Sunday, July 27, 2008

"The Journey is the Destination"

Dan Eldon's book, THE JOURNEY IS THE DESTINATION was in my mind as I tried fitting visiting all the people and places I wanted into my two weeks of vacation. This was especially true of Annie, Patti, and my trip to see Margi and Kathryn in Nova Scotia. There was a lot of yellow car time, on highway through scrub pine, with a few distant vistas of water, and a lot of drawing, earnest talk, and good-natured ragging before we got to pick up Kathryn at a Tim Horton with a life-sized dinasaur.

There was quite the discussion between the original Map Girl and the Miss Gormain electronic directions Girl throughout the trip. Miss Gormain almost sent us back out onto the highway right past Kathryn, but I heard that Miss Map Girl bought her own electronic lady after she got home.

Margi and her delightful husband, Brian, hosted us in Halifax. In what other city would the hostess have sufficient raingear to outfit each guest for the short ferry ride to downtown, gallery-hopping in restored waterfront warehouses, and brunch at Sweet Basil's: lobster flan with maple syrup...YUM! The last night in Maine we all had "undressed" lobster swimming in butter.

Nova Scotia brought us up close and personal with that other ocean, the Atlantic, and I was very happy for my tights and two silk shirts for wamth...much like the Olympic Peninsula in November: Rain and wind and chill.

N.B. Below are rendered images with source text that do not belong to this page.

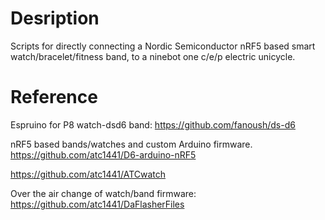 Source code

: # Desription

Scripts for directly connecting a Nordic Semiconductor nRF5 based smart watch/bracelet/fitness band, to a ninebot one c/e/p electric unicycle.


# Reference

Espruino for P8 watch-dsd6 band:
https://github.com/fanoush/ds-d6

nRF5 based bands/watches and custom Arduino firmware.
https://github.com/atc1441/D6-arduino-nRF5

https://github.com/atc1441/ATCwatch

Over the air change of watch/band firmware:
https://github.com/atc1441/DaFlasherFiles





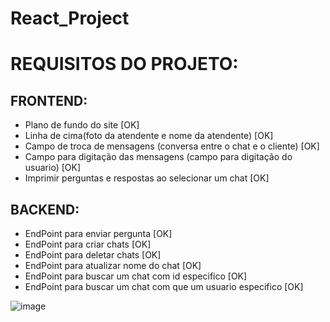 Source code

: # React_Project

# REQUISITOS DO PROJETO:

## FRONTEND:

  - Plano de fundo do site [OK]
  - Linha de cima(foto da atendente e nome da atendente) [OK] 
  - Campo de troca de mensagens (conversa entre o chat e o cliente) [OK]
  - Campo para digitação das mensagens (campo para digitação do usuario) [OK]
  - Imprimir perguntas e respostas ao selecionar um chat [OK]

## BACKEND:

  - EndPoint para enviar pergunta [OK]
  - EndPoint para criar chats [OK]
  - EndPoint para deletar chats [OK]
  - EndPoint para atualizar nome do chat [OK]
  - EndPoint para buscar um chat com id especifico [OK]
  - EndPoint para buscar um chat com que um usuario especifico [OK]

![image](https://github.com/NathanAtaliba/React_Project/assets/100451579/475444b4-8e96-4fce-b900-8abf2bbbf240)
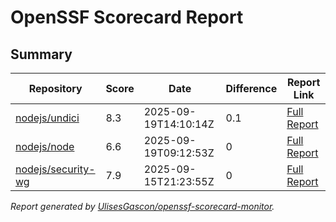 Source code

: # OpenSSF Scorecard Report

## Summary

| Repository | Score | Date | Difference | Report Link |
| -- | -- | -- | -- | -- |
| [nodejs/undici](https://github.com/nodejs/undici) | 8.3 | 2025-09-19T14:10:14Z | 0.1 | [Full Report](https://deps.dev/project/github/nodejs%2Fundici) |
| [nodejs/node](https://github.com/nodejs/node) | 6.6 | 2025-09-19T09:12:53Z | 0 | [Full Report](https://deps.dev/project/github/nodejs%2Fnode) |
| [nodejs/security-wg](https://github.com/nodejs/security-wg) | 7.9 | 2025-09-15T21:23:55Z | 0 | [Full Report](https://deps.dev/project/github/nodejs%2Fsecurity-wg) |

_Report generated by [UlisesGascon/openssf-scorecard-monitor](https://github.com/UlisesGascon/openssf-scorecard-monitor)._ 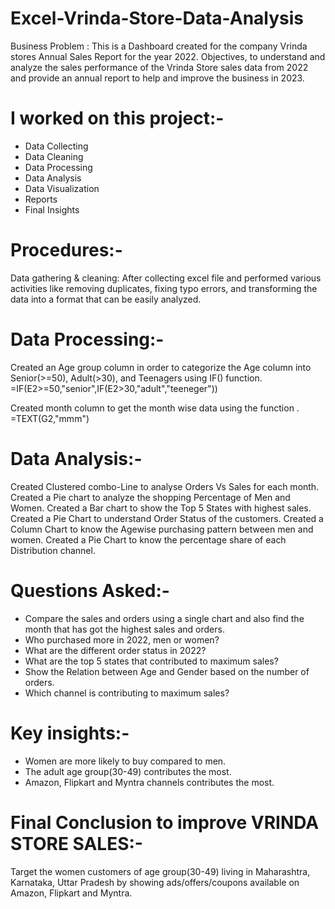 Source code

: # Excel-Vrinda-Store-Data-Analysis
Business Problem : This is a Dashboard created for the company Vrinda stores Annual Sales Report for the year 2022. 
Objectives, to understand and analyze the sales performance of the Vrinda Store sales data from 2022 and provide an annual report to help and improve the business in 2023.

# I worked on this project:-
* Data Collecting 
* Data Cleaning 
* Data Processing
* Data Analysis 
* Data Visualization
* Reports
* Final Insights

# Procedures:-

Data gathering & cleaning:  After collecting excel file and performed various activities like removing
duplicates, fixing typo errors, and transforming the data into a format that can be easily analyzed.

# Data Processing:-  
Created an Age group column in order to categorize the Age column into Senior(>=50),
Adult(>30), and Teenagers using IF() function. =IF(E2>=50,"senior",IF(E2>30,"adult","teeneger"))

 Created month column to get the month wise data using the function . =TEXT(G2,"mmm")

# Data Analysis:-  
Created Clustered combo-Line to analyse Orders Vs Sales for each month. 
Created a Pie chart to analyze the shopping Percentage of Men and Women.  Created a Bar chart to show the Top 5 
States with highest sales.  Created a Pie Chart to understand Order Status of the customers.  Created a Column 
Chart to know the Agewise purchasing pattern between men and women.  Created a Pie Chart to know the 
percentage share of each Distribution channel.

# Questions Asked:-
* Compare the sales and orders using a single chart and also find the month that has got the highest sales 
  and orders. 
* Who purchased more in 2022, men or women? 
* What are the different order status in 2022? 
* What are the top 5 states that contributed to maximum sales? 
* Show the Relation between Age and Gender based on the number of orders. 
* Which channel is contributing to maximum sales? 

# Key insights:- 
* Women are more likely to buy compared to men.
* The adult age group(30-49) contributes the most. 
* Amazon, Flipkart and Myntra channels contributes the most. 

# Final Conclusion to improve VRINDA STORE SALES:-
Target the women customers of age group(30-49) living 
in Maharashtra, Karnataka, Uttar Pradesh by showing 
ads/offers/coupons available on Amazon, Flipkart 
and Myntra. 

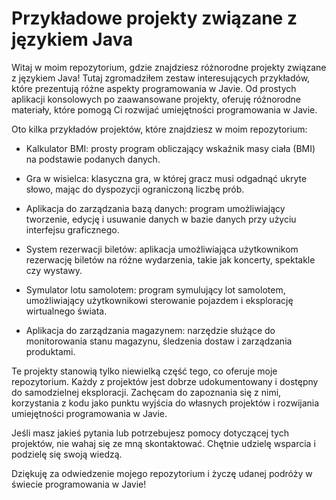 # Przykładowe projekty związane z językiem Java
Witaj w moim repozytorium, gdzie znajdziesz różnorodne projekty związane z językiem Java! Tutaj zgromadziłem zestaw interesujących przykładów, które prezentują różne aspekty programowania w Javie. Od prostych aplikacji konsolowych po zaawansowane projekty, oferuję różnorodne materiały, które pomogą Ci rozwijać umiejętności programowania w Javie.

Oto kilka przykładów projektów, które znajdziesz w moim repozytorium:

- Kalkulator BMI: prosty program obliczający wskaźnik masy ciała (BMI) na podstawie podanych danych.

- Gra w wisielca: klasyczna gra, w której gracz musi odgadnąć ukryte słowo, mając do dyspozycji ograniczoną liczbę prób.

- Aplikacja do zarządzania bazą danych: program umożliwiający tworzenie, edycję i usuwanie danych w bazie danych przy użyciu interfejsu graficznego.

- System rezerwacji biletów: aplikacja umożliwiająca użytkownikom rezerwację biletów na różne wydarzenia, takie jak koncerty, spektakle czy wystawy.

- Symulator lotu samolotem: program symulujący lot samolotem, umożliwiający użytkownikowi sterowanie pojazdem i eksplorację wirtualnego świata.

- Aplikacja do zarządzania magazynem: narzędzie służące do monitorowania stanu magazynu, śledzenia dostaw i zarządzania produktami.

Te projekty stanowią tylko niewielką część tego, co oferuje moje repozytorium. Każdy z projektów jest dobrze udokumentowany i dostępny do samodzielnej eksploracji. Zachęcam do zapoznania się z nimi, korzystania z kodu jako punktu wyjścia do własnych projektów i rozwijania umiejętności programowania w Javie.

Jeśli masz jakieś pytania lub potrzebujesz pomocy dotyczącej tych projektów, nie wahaj się ze mną skontaktować. Chętnie udzielę wsparcia i podzielę się swoją wiedzą.

Dziękuję za odwiedzenie mojego repozytorium i życzę udanej podróży w świecie programowania w Javie!

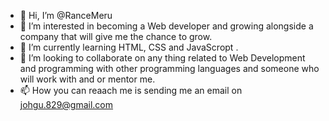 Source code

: - 👋 Hi, I’m @RanceMeru 
- 👀 I’m interested in becoming a Web developer and growing alongside a company that will give me the chance to grow.
- 🌱 I’m currently learning HTML, CSS and JavaScropt .
- 💞️ I’m looking to collaborate on any thing related to Web Development and programming with other programming languages and someone who will work with and or mentor me.
- 📫 How you can reaach me is sending me an email on johgu.829@gmail.com

<!---
RanceMeru/RanceMeru is a ✨ special ✨ repository because its `README.md` (this file) appears on your GitHub profile.
You can click the Preview link to take a look at your changes.
--->
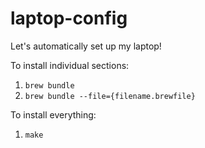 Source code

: # laptop-config

Let's automatically set up my laptop!

To install individual sections:

1. `brew bundle`
2. `brew bundle --file={filename.brewfile}`

To install everything:

1. `make` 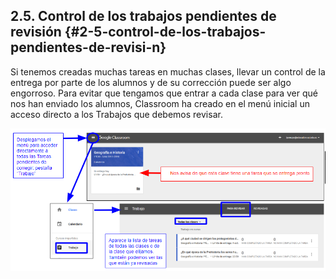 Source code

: ## 2.5\. Control de los trabajos pendientes de revisión {#2-5-control-de-los-trabajos-pendientes-de-revisi-n}

Si tenemos creadas muchas tareas en muchas clases, llevar un control de la entrega por parte de los alumnos y de su corrección puede ser algo engorroso. Para evitar que tengamos que entrar a cada clase para ver qué nos han enviado los alumnos, Classroom ha creado en el menú inicial un acceso directo a los Trabajos que debemos revisar.

![interfaz de control de trabajos pendientes de revisión](../assets/image21.png)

Margi tried on a very stylish had in Halifax, and we went on to Kathryn and Ed's farm in an unpronouncably-named town, where we dined lavishly on one of their former pig tenants and goat's milk ice cream and Ed recited inspirational poetry at the dinner table.













The shopping in the country was more in the way of oatcakes (which I MUST try to perfect in my own kitchen) and used clothing from Frenchie's. I need to post the recipe I perfected for rhubarb/ricotta pudding, too, but that's another post.

Margi and Kathryn in hysterical form, as always, more studios to see. As soon as they get their paper doll show up, Margi will do something for the Linda and Opie O'Brien book I'm working on pieces for.

Tracy, Sue, Arlinka--we missed you SOOOO much! Next year in France, eh? (my new Canadian accent) or Rhode Island?

So hard to say good bye, after such a short visit...and yet more lobster, but the days were scheduled to the moment...no, I savored each minute of time spent with friends, even if I don't have a lot of photos to show for it. I wanted to be more IN the experience than recording it.

Why was I changing my clothes in the back seat of the yellow car? And why was it being documented? I was IN the Experience!!!

We took the car ferry back to Bar Harbor to save time, and Annie kept us going to Belfast, Maine, where I finally saw fireflies--and got my arms totally bitten up by mosquitos--worth every red welt!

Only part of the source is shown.